Shalom Parents and Students!
This week was our students’ last week of internships and volunteering, and next week they will be packing and getting everything ready for winter break. Some of our students are going back home, some are staying with us for another semester (yay!), but most of them are focused on creating last memories with their madrichim and new best friends. What did their almost-last week look like? Scroll down to read it all
This week, our Jerusalem students traveled to Yad La-Shiryon and Latrun, near Jerusalem. Yad La-Shiryon is Israel’s official memorial site for fallen soldiers from the armored corps, as well as one of the most diverse tank museums in the world. It was built in 1982, by veteran officers of the armored corps. Our students got to see the tanks which served the IDF soldiers during the wars in Israel.
Our Rothschild and Levontin communities traveled to the Nachlaot neighborhood in Jerusalem. They started their tour by lighting the candles and eating sufganiyot (Because did you really celebrate Hanukkah if you didn’t have a sufganiyah? We don’t think so!). They walked through the streets of Nachlaot to see some of Jerusalem’s most special Hanukkiot. They had some free time at Shuk Machane Yehuda to absorb some of the holiday spirits.
Florentin community traveled to Sderot, where they learned about life in the city closest to the border with Gaza. They visited a playground that is actually a shelter. Considering that the residents of Sderot have less than a minute to enter a shelter when a missile is launched from Gaza, local artists thought about a creative way to make this uncertain, scary situation less frightening for children. So they decorated the entire playground and painted colorful drawings on the slides and shelters.
They continued to the Moshav (village) Netiv Ha’asara, which is right on the border with Gaza (don’t worry, our students stayed on the safe side), and listened to one of the Moshav’s residents, who told them about her special ceramic project, and what it’s like to live in such a place. Then, each one of them took a ceramic decorated piece and placed it on the wall, separating both sides, called ‘Path to Peace’.
Did we mention it’s Hanukkah yet? Well, sometimes enough just isn’t enough when you get the chance to celebrate it in Israel!

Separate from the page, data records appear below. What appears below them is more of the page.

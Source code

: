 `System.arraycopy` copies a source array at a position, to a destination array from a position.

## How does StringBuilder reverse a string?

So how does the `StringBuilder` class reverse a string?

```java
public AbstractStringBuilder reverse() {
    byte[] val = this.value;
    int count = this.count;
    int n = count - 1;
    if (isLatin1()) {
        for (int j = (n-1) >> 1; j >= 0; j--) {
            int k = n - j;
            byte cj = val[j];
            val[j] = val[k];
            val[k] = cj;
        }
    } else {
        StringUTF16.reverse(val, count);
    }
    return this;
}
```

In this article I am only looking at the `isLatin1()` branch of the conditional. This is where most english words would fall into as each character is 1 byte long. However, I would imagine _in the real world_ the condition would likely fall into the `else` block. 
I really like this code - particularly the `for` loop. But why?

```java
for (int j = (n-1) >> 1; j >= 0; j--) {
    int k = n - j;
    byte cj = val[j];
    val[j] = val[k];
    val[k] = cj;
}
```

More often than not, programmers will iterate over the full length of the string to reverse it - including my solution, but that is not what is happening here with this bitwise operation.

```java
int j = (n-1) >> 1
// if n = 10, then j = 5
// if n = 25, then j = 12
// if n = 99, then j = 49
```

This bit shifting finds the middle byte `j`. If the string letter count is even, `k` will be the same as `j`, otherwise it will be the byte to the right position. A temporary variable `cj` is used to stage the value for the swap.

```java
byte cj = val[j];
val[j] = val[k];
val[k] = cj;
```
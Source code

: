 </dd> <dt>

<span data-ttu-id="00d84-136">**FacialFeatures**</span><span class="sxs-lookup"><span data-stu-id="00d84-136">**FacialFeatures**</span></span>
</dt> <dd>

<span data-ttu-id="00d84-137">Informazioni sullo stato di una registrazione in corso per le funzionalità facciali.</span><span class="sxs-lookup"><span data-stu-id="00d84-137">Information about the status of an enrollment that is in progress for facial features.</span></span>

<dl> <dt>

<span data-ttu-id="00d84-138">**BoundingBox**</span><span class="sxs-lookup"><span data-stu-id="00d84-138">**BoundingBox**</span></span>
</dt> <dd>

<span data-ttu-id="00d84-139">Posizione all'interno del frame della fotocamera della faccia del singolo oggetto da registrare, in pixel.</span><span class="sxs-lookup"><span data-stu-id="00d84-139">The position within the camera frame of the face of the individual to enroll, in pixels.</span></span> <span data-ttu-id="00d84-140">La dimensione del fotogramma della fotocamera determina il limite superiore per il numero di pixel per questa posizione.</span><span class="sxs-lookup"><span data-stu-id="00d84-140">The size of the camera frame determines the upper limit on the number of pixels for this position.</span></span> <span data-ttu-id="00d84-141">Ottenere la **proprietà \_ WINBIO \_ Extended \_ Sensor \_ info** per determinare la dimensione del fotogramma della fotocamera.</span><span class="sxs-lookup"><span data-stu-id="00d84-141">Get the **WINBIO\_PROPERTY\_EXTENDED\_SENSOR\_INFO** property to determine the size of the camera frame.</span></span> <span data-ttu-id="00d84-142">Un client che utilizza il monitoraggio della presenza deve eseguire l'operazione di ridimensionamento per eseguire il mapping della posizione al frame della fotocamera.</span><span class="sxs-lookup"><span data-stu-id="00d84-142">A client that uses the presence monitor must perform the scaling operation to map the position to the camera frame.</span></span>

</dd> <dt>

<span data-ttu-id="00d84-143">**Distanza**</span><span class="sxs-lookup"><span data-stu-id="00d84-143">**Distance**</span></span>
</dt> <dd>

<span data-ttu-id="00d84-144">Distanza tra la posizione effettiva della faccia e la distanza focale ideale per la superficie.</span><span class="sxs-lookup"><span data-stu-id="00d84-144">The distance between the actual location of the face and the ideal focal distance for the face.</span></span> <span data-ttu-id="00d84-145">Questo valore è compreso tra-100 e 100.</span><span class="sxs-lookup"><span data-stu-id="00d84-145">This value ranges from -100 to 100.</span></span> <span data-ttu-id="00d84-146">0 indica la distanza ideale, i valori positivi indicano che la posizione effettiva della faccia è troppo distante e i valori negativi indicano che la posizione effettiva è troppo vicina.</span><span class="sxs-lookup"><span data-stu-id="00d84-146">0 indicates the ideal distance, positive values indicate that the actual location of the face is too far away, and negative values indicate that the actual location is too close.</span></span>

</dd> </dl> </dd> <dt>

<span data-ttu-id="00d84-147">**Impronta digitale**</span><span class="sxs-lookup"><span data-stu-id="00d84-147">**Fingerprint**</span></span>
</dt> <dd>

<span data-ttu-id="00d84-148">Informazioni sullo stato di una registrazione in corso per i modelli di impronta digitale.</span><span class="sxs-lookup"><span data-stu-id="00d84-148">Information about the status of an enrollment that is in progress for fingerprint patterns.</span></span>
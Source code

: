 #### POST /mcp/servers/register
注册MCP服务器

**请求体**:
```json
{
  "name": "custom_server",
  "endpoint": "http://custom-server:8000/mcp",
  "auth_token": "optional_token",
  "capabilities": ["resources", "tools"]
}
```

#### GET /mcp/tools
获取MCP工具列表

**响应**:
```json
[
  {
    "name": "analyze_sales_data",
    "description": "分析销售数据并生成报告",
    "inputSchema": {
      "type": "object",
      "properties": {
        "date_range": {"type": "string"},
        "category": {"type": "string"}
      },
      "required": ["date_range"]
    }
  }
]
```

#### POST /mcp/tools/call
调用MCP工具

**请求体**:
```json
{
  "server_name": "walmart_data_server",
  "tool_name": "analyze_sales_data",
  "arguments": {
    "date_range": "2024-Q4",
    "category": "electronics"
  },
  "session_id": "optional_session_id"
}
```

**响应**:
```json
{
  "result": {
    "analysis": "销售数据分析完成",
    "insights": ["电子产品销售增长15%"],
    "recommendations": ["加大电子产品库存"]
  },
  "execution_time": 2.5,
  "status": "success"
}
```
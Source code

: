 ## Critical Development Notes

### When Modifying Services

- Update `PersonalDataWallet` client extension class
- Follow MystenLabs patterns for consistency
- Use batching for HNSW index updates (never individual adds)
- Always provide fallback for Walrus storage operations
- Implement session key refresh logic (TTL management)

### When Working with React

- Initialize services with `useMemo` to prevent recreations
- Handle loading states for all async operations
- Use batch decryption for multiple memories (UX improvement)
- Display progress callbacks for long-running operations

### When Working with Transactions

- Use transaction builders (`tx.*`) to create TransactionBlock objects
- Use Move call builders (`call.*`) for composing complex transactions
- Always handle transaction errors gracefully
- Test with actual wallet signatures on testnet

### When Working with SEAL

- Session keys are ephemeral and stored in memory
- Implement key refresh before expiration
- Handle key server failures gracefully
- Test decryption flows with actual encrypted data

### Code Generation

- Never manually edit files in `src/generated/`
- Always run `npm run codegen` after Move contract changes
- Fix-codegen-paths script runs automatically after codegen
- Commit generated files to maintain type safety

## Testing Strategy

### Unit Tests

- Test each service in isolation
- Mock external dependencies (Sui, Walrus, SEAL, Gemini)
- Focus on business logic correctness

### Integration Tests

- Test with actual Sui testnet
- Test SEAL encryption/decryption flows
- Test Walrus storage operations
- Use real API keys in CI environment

Our students spent the entire week lighting the candles, making latkes, and decorating sufganiyot (yum!).
On another note, look who got a special reward for being top of his Hebrew class – Matt Siegel from the Levontin community! Matt put in so much hard work and took his Hebrew classes to the next level. He is, without a doubt, our Ulpan Mensch! We are so proud of you, Matt!
We know you’ve been waiting for it – our spotlight section on internships and volunteering!
Joel Nessim, our student from Venezuela, is doing his internship with an artist called Sol, where he gets to express his talent as an artist. He recently got the opportunity to display his own series of paintings, at the Tiny Tiny Gallery, along with artist Murielle Cohen. Wow, what an amazing opportunity! We are so proud of you, Joel!
Here are just a few of Joel’s art pieces
This week Rabbi Liad wrote us something special, just for Hanukkah:
“We are in the middle of the eight-day festival of Hanukkah which commemorates the awesome victory of the small, rebel Maccabees over the far more numerous, Syrian-Greek army. Immediately upon reigning victorious, the Jews got to work cleansing the Temple which the Greeks had defiled. They found a single jar of oil sanctified with the seal of the High Priest. Amazingly, the small quantity of oil burned in the Menorah for eight days; was just enough time to make a new batch of oil.
To celebrate the miraculous events of those days, we light our Hanukkiot at the entryways of our homes. Interestingly, the Menorah of the Temple was lit specifically on the inside of the Temple. Why then does Jewish law stipulate that we light our Hanukkiot towards the outside of our homes?
This practice emphasizes a core principle of the Jewish faith. It is not enough for the Temple or our homes to be filled with light. We are called upon to be a light unto the nations. We must concern ourselves with not just our own well-being but the well-being of all mankind. As such, we must go out of our private domains and transform specifically the darkness outside into the light. As we light our Hanukkiot, we are reminded to reach beyond ourselves and our communities, until the whole world is transformed and illuminated with the light of higher moral standards. May we merit to succeed in this lofty mission and speedily see a new Hanukkah, or inauguration, of the Third Temple in Jerusalem.”